Es hat den Eindruck, als seien sich viele Topmanager*innen ihrer Vorbildfunktion nicht bewusst oder scherten sich nicht darum. Dabei genossen Wirtschaftskapitäne einst einen guten Ruf. Sie galten als Macher*innen und als Menschen mit Weitblick. Wenn man so will, agierten viele von ihnen nach dem Kategorischen Imperativ: „Handle nur nach derjenigen Maxime, durch die du zugleich wollen kannst, dass sie ein allgemeines Gesetz werde.“ Doch das scheint nicht nur im Falle der Deutschen Bahn nicht mehr zu gelten. Es scheint sich in vielen Unternehmen schleichend Durchsetzen von Anweisungen unter der Erwartung des widerspruchslosen Funktionierens durchgesetzt zu haben. Wer in diesem Konzept etwas zu bedenken gibt, stört den Prozess. Leider wird unter dem*r idealen Mitarbeiter*in ‚verlässlich‘, ‚produktiv‘, ‘loyal‘ – ja, ‚angepasst‘ verstanden. Das bezieht sich auch auf das Management. Kreative, Outside-the-box-denkende Menschen passen natürlich nicht in ein solches Bild. Aber gerade diese Mitarbeiter geben Impulse, Dinge aus einem anderen Blickwinkel zu betrachten – für Lösungen, die für die Herausforderungen der Zukunft gebraucht werden.

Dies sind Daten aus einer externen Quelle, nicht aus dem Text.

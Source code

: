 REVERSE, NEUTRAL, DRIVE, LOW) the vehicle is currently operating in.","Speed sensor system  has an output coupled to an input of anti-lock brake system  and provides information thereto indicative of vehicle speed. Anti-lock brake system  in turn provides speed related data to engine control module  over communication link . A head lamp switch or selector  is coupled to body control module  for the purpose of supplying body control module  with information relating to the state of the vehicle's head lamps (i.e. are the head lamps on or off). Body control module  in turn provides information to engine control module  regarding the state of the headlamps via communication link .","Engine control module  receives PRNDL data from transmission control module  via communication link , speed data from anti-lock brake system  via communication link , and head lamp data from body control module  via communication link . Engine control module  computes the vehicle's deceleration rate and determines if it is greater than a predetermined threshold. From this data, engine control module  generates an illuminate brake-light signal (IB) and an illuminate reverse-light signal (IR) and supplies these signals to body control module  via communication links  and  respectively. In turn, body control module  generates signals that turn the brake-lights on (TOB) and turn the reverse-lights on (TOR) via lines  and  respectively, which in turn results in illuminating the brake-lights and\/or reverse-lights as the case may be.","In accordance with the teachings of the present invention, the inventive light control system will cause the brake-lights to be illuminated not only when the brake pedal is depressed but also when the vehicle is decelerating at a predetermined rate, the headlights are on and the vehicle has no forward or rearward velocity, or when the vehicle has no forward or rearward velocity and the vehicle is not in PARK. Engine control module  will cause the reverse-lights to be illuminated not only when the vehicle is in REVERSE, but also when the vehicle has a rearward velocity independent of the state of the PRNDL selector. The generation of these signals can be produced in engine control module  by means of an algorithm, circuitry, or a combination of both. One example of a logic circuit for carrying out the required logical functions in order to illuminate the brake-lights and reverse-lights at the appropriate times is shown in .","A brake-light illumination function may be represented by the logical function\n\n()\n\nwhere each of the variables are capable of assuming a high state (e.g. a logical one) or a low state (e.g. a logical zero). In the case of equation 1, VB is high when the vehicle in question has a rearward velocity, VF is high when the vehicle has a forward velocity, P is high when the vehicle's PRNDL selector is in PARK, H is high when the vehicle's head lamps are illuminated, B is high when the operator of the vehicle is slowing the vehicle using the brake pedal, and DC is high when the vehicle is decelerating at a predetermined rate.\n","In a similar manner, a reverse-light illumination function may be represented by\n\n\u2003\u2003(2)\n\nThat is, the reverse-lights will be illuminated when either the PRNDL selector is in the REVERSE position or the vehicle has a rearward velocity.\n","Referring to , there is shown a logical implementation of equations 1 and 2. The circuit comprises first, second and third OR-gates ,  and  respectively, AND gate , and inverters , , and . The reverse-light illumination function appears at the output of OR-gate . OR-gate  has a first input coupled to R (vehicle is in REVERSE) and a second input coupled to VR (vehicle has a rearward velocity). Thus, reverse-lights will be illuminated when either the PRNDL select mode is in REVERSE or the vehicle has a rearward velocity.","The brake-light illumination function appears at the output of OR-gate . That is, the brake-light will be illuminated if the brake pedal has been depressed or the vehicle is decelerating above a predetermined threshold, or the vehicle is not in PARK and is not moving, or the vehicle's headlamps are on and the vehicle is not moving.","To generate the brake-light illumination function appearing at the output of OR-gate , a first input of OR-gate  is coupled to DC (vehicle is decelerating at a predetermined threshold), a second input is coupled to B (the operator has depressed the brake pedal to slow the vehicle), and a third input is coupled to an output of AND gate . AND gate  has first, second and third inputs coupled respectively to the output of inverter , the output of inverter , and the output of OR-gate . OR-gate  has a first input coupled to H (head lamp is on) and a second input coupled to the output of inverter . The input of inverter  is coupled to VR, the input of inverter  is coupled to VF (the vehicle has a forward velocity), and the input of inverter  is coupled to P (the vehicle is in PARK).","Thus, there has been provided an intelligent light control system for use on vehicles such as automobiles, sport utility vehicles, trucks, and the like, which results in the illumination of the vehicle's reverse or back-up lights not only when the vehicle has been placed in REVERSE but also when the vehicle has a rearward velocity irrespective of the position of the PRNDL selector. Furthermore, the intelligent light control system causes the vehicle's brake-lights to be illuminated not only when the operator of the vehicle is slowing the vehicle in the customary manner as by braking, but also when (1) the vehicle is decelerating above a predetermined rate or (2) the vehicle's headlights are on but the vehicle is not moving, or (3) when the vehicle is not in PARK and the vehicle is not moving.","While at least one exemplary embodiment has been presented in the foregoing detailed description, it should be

Es geht auch anders! Es gibt Unternehmen, die aus dem Stillstand herauskommen wollen. Diese Erkenntnis macht den Weg dafür frei, sich auf andere Denkweisen einzulassen. Dazu gehört Akzeptanz anderer Sichtweisen und die Bereitschaft, als Führungskraft das eigene Ego zurückzustellen und den Mitarbeiter*innen zuzuhören. Dadurch fördert man deren Kreativität und schafft die Voraussetzung, selbst Verantwortung zu übernehmen. Das schafft Vertrauen auf beiden Seiten und schließlich ziehen Management und Mitarbeiter*innen an einem Strang. Sicher, das geschieht nicht von heute auf morgen. Es muss wachsen.

Um als Führungskraft zukünftig erfolgreich zu sein, sollte man aufhören, nach dem Egoprinzip zu denken und zu handeln und sich wieder im Sinne des Kategorischen Imperativs vor dem Hintergrund der heutigen Begebenheiten ausrichten. Von Bedeutung sind dabei Empathie und Vertrauen – von der Führungskraft über Vorgesetze bis zu den Mitarbeiter*innen und umgekehrt genauso. Dazu muss das Leadership oft erst ‚lernen‘, auch einmal nichts zu sagen und die  eigene Meinung gegenüber dem Team zurückzuhalten, um die Kreativität der Mitarbeiter anzuzapfen. Wenn dieser Schritt, zu dem auch Anerkennung, Offenheit, mentale Großzügigkeit, Gelassenheit und Demut gehören, verinnerlicht ist, entsteht eine natürliche Autorität gegenüber den Mitarbeiter*innen. Und genau diese wird durch eine ehrliche Vorbildfunktion nachhaltig gestärkt.